Here, it is undisputed that appellant did not object in the trial court during the hearing. After the trial court adjudicated appellant guilty of sexual assault of a child, the trial court assessed his punishment at ten years' imprisonment without holding a separate sentencing hearing. The court then asked appellant whether he had anything further to present to the court, and appellant answered no. Appellant was given an opportunity to object to the trial court's failure to conduct a separate punishment hearing but failed to make an objection. See Hardeman, 1 S.W.3d at 690-91 (concluding that defendant waived appellate review where he was given opportunity to object and to present evidence when he was asked if he had anything to say, but did neither); Nguyen v. State, No. 13-02-645-CR, 2004 WL 1834404, at *1 (Tex. App.—Corpus Christi Aug. 12, 2004, no pet.) (mem. op., not designated for publication) (holding that defendant was given opportunity to object to trial court's error in failing to conduct separate punishment hearing but failed to do so where trial court adjudicated defendant guilty of indecency with child, sentenced him to three years' imprisonment without holding separate punishment hearing, and then asked defendant if he had anything to say to which defendant answered no). Further, although appellant filed a motion for new trial, his motion merely stated "[d]efendant requests a new trial as the judgment of the Court was contrary to the law and the evidence." See Lopez v. State, 96 S.W.3d 406, 414 (Tex. App.—Austin 2002, pet. ref'd) ("If the new trial motion is used, the motion should indicate with some specificity the evidence the defendant would have presented if the separate hearing had been accorded."). Because he did not object at the hearing or raise the issue in a motion for new trial indicating what evidence he would have presented, appellant has not preserved this issue for appeal. See Vidaurri, 49 S.W.3d at 886; Foster, 80 S.W.3d at 641.

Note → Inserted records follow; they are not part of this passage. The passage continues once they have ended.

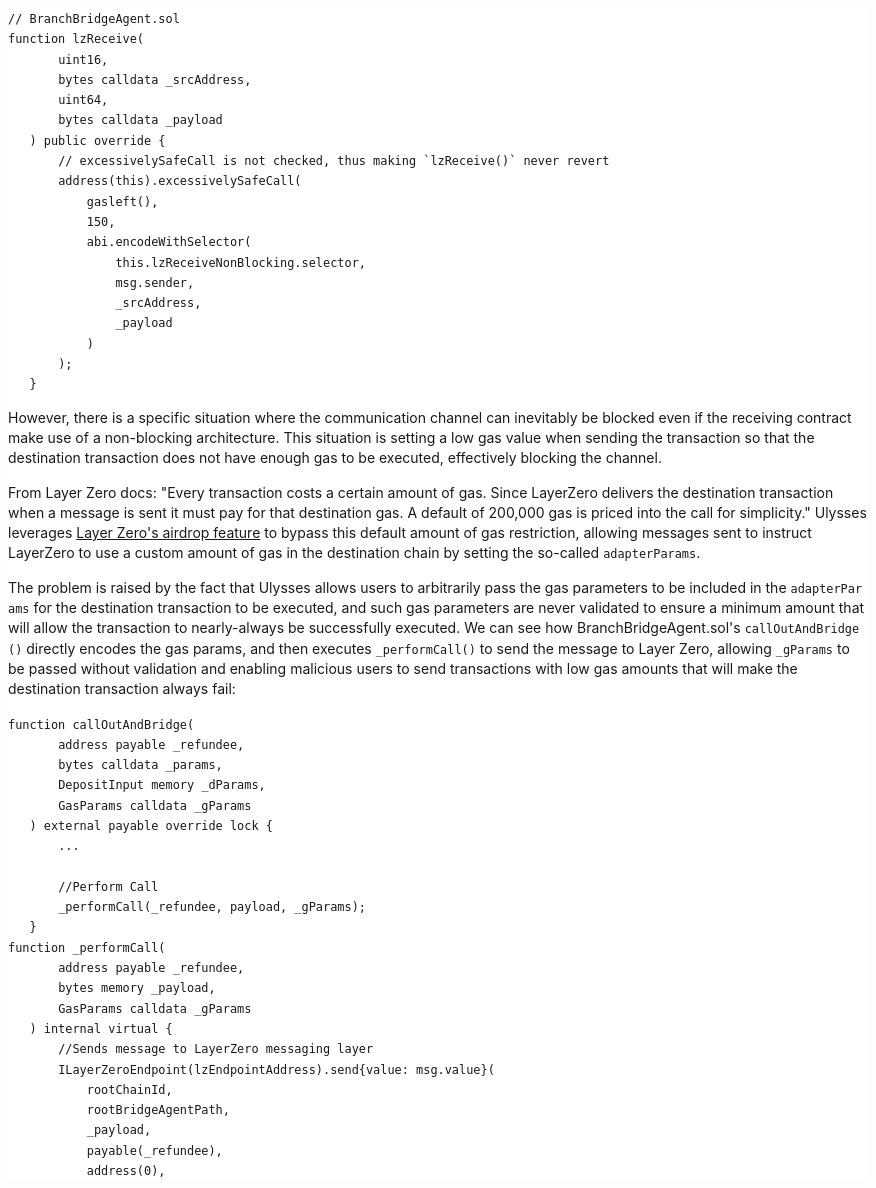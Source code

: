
```solidity
// BranchBridgeAgent.sol
function lzReceive(
       uint16,
       bytes calldata _srcAddress,
       uint64,
       bytes calldata _payload
   ) public override {
       // excessivelySafeCall is not checked, thus making `lzReceive()` never revert
       address(this).excessivelySafeCall(
           gasleft(),
           150,
           abi.encodeWithSelector(
               this.lzReceiveNonBlocking.selector,
               msg.sender,
               _srcAddress,
               _payload
           )
       );
   }
```

However, there is a specific situation where the communication channel can inevitably be blocked even if the receiving contract make use of a non-blocking architecture. This situation is setting a low gas value when sending the transaction so that the destination transaction does not have enough gas to be executed, effectively blocking the channel.

From Layer Zero docs: "Every transaction costs a certain amount of gas. Since LayerZero delivers the destination transaction when a message is sent it must pay for that destination gas. A default of 200,000 gas is priced into the call for simplicity." Ulysses leverages [Layer Zero's airdrop feature](https://layerzero.gitbook.io/docs/evm-guides/advanced/relayer-adapter-parameters#airdrop) to bypass this default amount of gas restriction, allowing messages sent to instruct LayerZero to use a custom amount of gas in the destination chain by setting the so-called `adapterParams`.

The problem is raised by the fact that Ulysses allows users to arbitrarily pass the gas parameters to be included in the `adapterParams` for the destination transaction to be executed, and such gas parameters are never validated to ensure a minimum amount that will allow the transaction to nearly-always be successfully executed. We can see how BranchBridgeAgent.sol's `callOutAndBridge()` directly encodes the gas params, and then executes `_performCall()` to send the message to Layer Zero, allowing `_gParams` to be passed without validation and enabling malicious users to send transactions with low gas amounts that will make the destination transaction always fail:

```solidity
function callOutAndBridge(
       address payable _refundee,
       bytes calldata _params,
       DepositInput memory _dParams,
       GasParams calldata _gParams
   ) external payable override lock {
       ...

       //Perform Call
       _performCall(_refundee, payload, _gParams);
   }
function _performCall(
       address payable _refundee,
       bytes memory _payload,
       GasParams calldata _gParams 
   ) internal virtual {
       //Sends message to LayerZero messaging layer
       ILayerZeroEndpoint(lzEndpointAddress).send{value: msg.value}(
           rootChainId,
           rootBridgeAgentPath,
           _payload,
           payable(_refundee),
           address(0),
```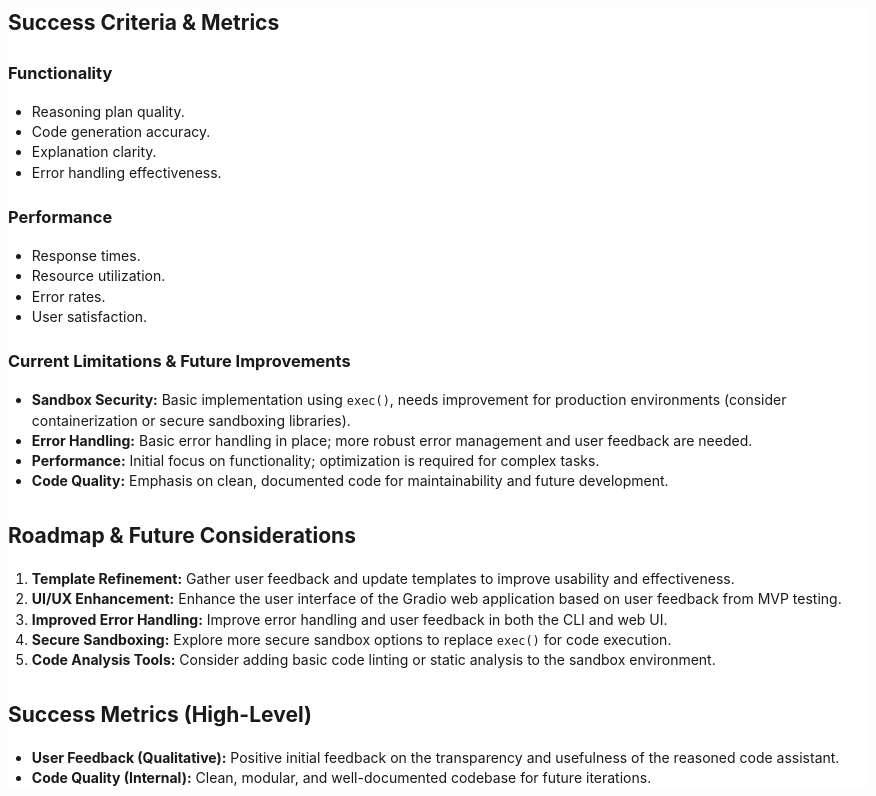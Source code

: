 ## Success Criteria & Metrics

### Functionality
- Reasoning plan quality.
- Code generation accuracy.
- Explanation clarity.
- Error handling effectiveness.

### Performance
- Response times.
- Resource utilization.
- Error rates.
- User satisfaction.

### Current Limitations & Future Improvements
- **Sandbox Security:** Basic implementation using `exec()`, needs improvement for production environments (consider containerization or secure sandboxing libraries).
- **Error Handling:** Basic error handling in place; more robust error management and user feedback are needed.
- **Performance:** Initial focus on functionality; optimization is required for complex tasks.
- **Code Quality:** Emphasis on clean, documented code for maintainability and future development.

## Roadmap & Future Considerations

1. **Template Refinement:** Gather user feedback and update templates to improve usability and effectiveness.
2. **UI/UX Enhancement:** Enhance the user interface of the Gradio web application based on user feedback from MVP testing.
3. **Improved Error Handling:** Improve error handling and user feedback in both the CLI and web UI.
4. **Secure Sandboxing:** Explore more secure sandbox options to replace `exec()` for code execution.
5. **Code Analysis Tools:** Consider adding basic code linting or static analysis to the sandbox environment.

## Success Metrics (High-Level)
*   **User Feedback (Qualitative):** Positive initial feedback on the transparency and usefulness of the reasoned code assistant.
*   **Code Quality (Internal):** Clean, modular, and well-documented codebase for future iterations.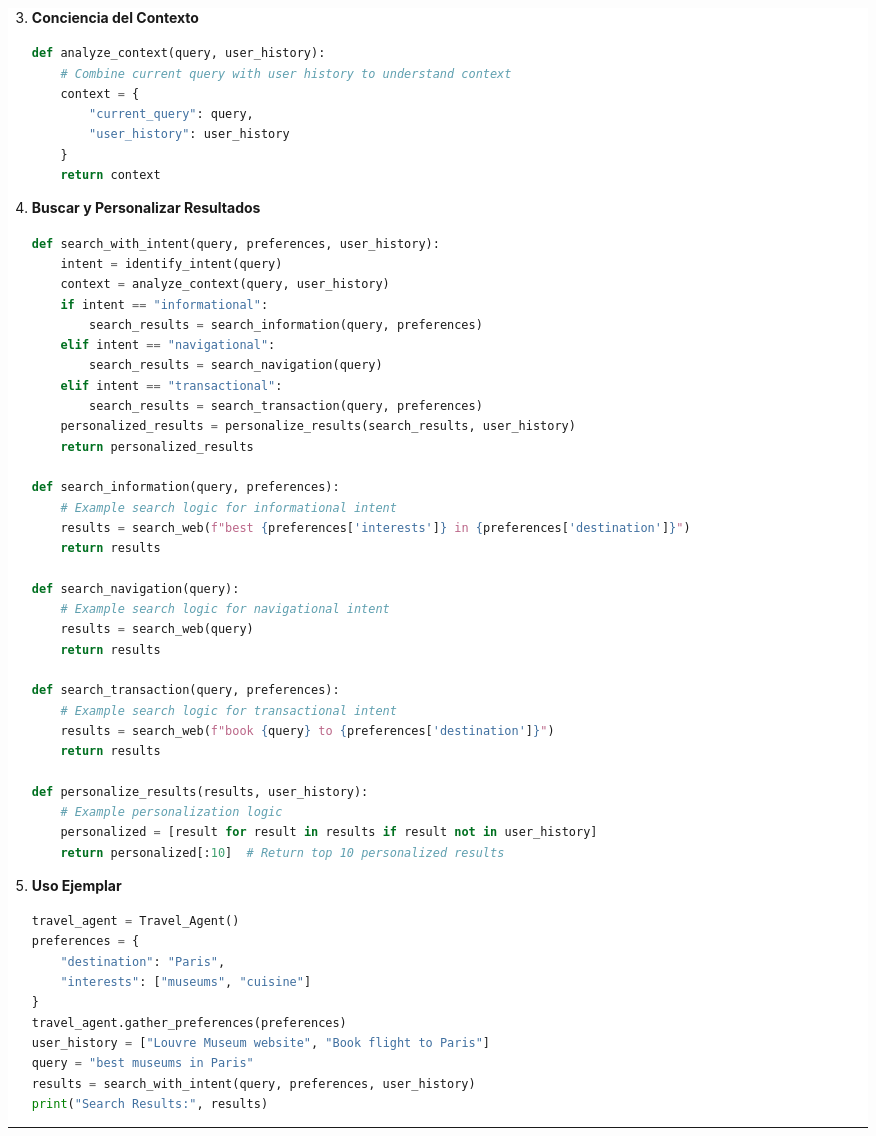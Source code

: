 3. **Conciencia del Contexto**

   ```python
   def analyze_context(query, user_history):
       # Combine current query with user history to understand context
       context = {
           "current_query": query,
           "user_history": user_history
       }
       return context
   ```

4. **Buscar y Personalizar Resultados**

   ```python
   def search_with_intent(query, preferences, user_history):
       intent = identify_intent(query)
       context = analyze_context(query, user_history)
       if intent == "informational":
           search_results = search_information(query, preferences)
       elif intent == "navigational":
           search_results = search_navigation(query)
       elif intent == "transactional":
           search_results = search_transaction(query, preferences)
       personalized_results = personalize_results(search_results, user_history)
       return personalized_results

   def search_information(query, preferences):
       # Example search logic for informational intent
       results = search_web(f"best {preferences['interests']} in {preferences['destination']}")
       return results

   def search_navigation(query):
       # Example search logic for navigational intent
       results = search_web(query)
       return results

   def search_transaction(query, preferences):
       # Example search logic for transactional intent
       results = search_web(f"book {query} to {preferences['destination']}")
       return results

   def personalize_results(results, user_history):
       # Example personalization logic
       personalized = [result for result in results if result not in user_history]
       return personalized[:10]  # Return top 10 personalized results
   ```

5. **Uso Ejemplar**

   ```python
   travel_agent = Travel_Agent()
   preferences = {
       "destination": "Paris",
       "interests": ["museums", "cuisine"]
   }
   travel_agent.gather_preferences(preferences)
   user_history = ["Louvre Museum website", "Book flight to Paris"]
   query = "best museums in Paris"
   results = search_with_intent(query, preferences, user_history)
   print("Search Results:", results)
   ```

---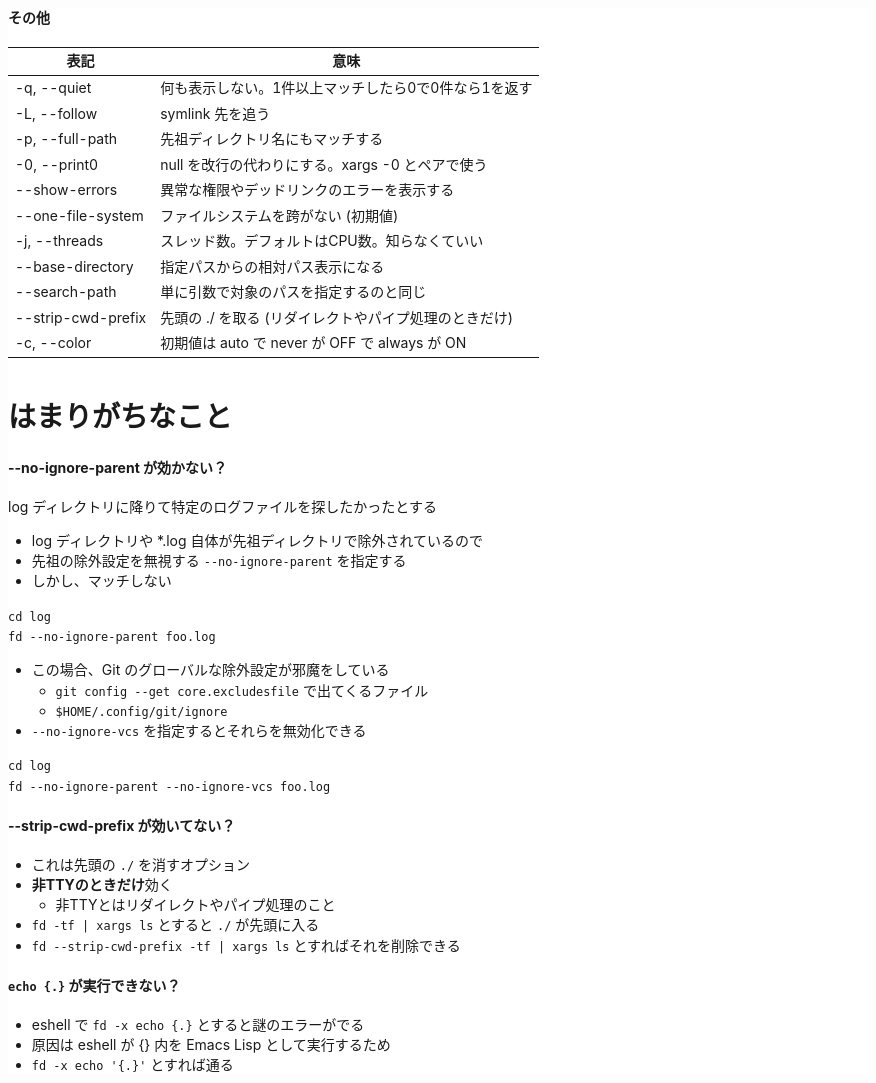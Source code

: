 #### その他 ####

| 表記                    | 意味                                                  |
|-------------------------|-------------------------------------------------------|
| -q, --quiet             | 何も表示しない。1件以上マッチしたら0で0件なら1を返す  |
| -L, --follow            | symlink 先を追う                                      |
| -p, --full-path         | 先祖ディレクトリ名にもマッチする                      |
| -0, --print0            | null を改行の代わりにする。xargs -0 とペアで使う      |
| --show-errors           | 異常な権限やデッドリンクのエラーを表示する            |
| --one-file-system       | ファイルシステムを跨がない (初期値)                   |
| -j, --threads <num>     | スレッド数。デフォルトはCPU数。知らなくていい         |
| --base-directory <path> | 指定パスからの相対パス表示になる                      |
| --search-path <path>    | 単に引数で対象のパスを指定するのと同じ                |
| --strip-cwd-prefix      | 先頭の ./ を取る (リダイレクトやパイプ処理のときだけ) |
| -c, --color <when>      | 初期値は auto で never が OFF で always が ON         |

# はまりがちなこと #

#### --no-ignore-parent が効かない？ ####

log ディレクトリに降りて特定のログファイルを探したかったとする

  * log ディレクトリや *.log 自体が先祖ディレクトリで除外されているので
  * 先祖の除外設定を無視する `--no-ignore-parent` を指定する
  * しかし、マッチしない

```shell
cd log
fd --no-ignore-parent foo.log
```

  * この場合、Git のグローバルな除外設定が邪魔をしている
    * `git config --get core.excludesfile` で出てくるファイル
    * `$HOME/.config/git/ignore`
  * `--no-ignore-vcs` を指定するとそれらを無効化できる

```shell
cd log
fd --no-ignore-parent --no-ignore-vcs foo.log
```

#### --strip-cwd-prefix が効いてない？ ####

  * これは先頭の `./` を消すオプション
  * **非TTYのときだけ**効く
    * 非TTYとはリダイレクトやパイプ処理のこと
  * `fd -tf | xargs ls` とすると `./` が先頭に入る
  * `fd --strip-cwd-prefix -tf | xargs ls` とすればそれを削除できる

#### `echo {.}` が実行できない？ ####

  * eshell で `fd -x echo {.}` とすると謎のエラーがでる
  * 原因は eshell が {} 内を Emacs Lisp として実行するため
  * `fd -x echo '{.}'` とすれば通る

However, even if appellant had preserved error, Issa does not stand for the absolute right to a separate punishment hearing. Hardeman, 1 S.W.3d at 690. Rather, it requires that the defendant have an opportunity to present evidence in mitigation of punishment. Id. at 690-91. Here, appellant was given such an opportunity and presented evidence during the adjudication hearing that (1) some of his absences were the result of being late to counseling sessions rather than absent; (2) when he attended counseling he was very engaged, tried hard to achieve sobriety, and was an active participant; (3) due to the nature of the offense with which he was charged, he was not eligible for some types of drug treatment programs; (4) his main problem was an addiction to cocaine; (5) he had a thirteen year old daughter with whom he had an amazing relationship before he was placed on community supervision; (6) he could not see his daughter due to his sex offender status and he had trouble keeping a job, and these factors triggered his use of cocaine; (7) he was depressed and felt very discouraged about life; (8) he spoke with his pastor and sought treatment with a church support group; (9) he did not seek treatment for depression because he lacked the money for treatment and mental health professionals made him feel as if he was making excuses for himself and not making an effort to get better; (10) he continued using drugs as an escape from the stress in his life; and (11) if the court placed him back on community supervision, he would complete the counseling program at Gulf Coast Recovery, start a support group at his church, and begin chaperone training so that he could have visitation with his daughter. And, in his closing argument, trial counsel argued,

[Appellant] has been given several opportunities to reform himself, to address his addiction; but the underlying issues that [appellant] had from the despair that he's gone through by losing his job, losing access to his daughter, that took an impact on him. And there was never any psychological or psychiatric counseling to address him self-medicating himself with an illegal substance. And, yes, at
some point in time [appellant] has to take responsibility upon himself to recognize that this is not the life that I want to live, this is not the example I want to set for my daughter. I could do better. And he's asking for this last opportunity.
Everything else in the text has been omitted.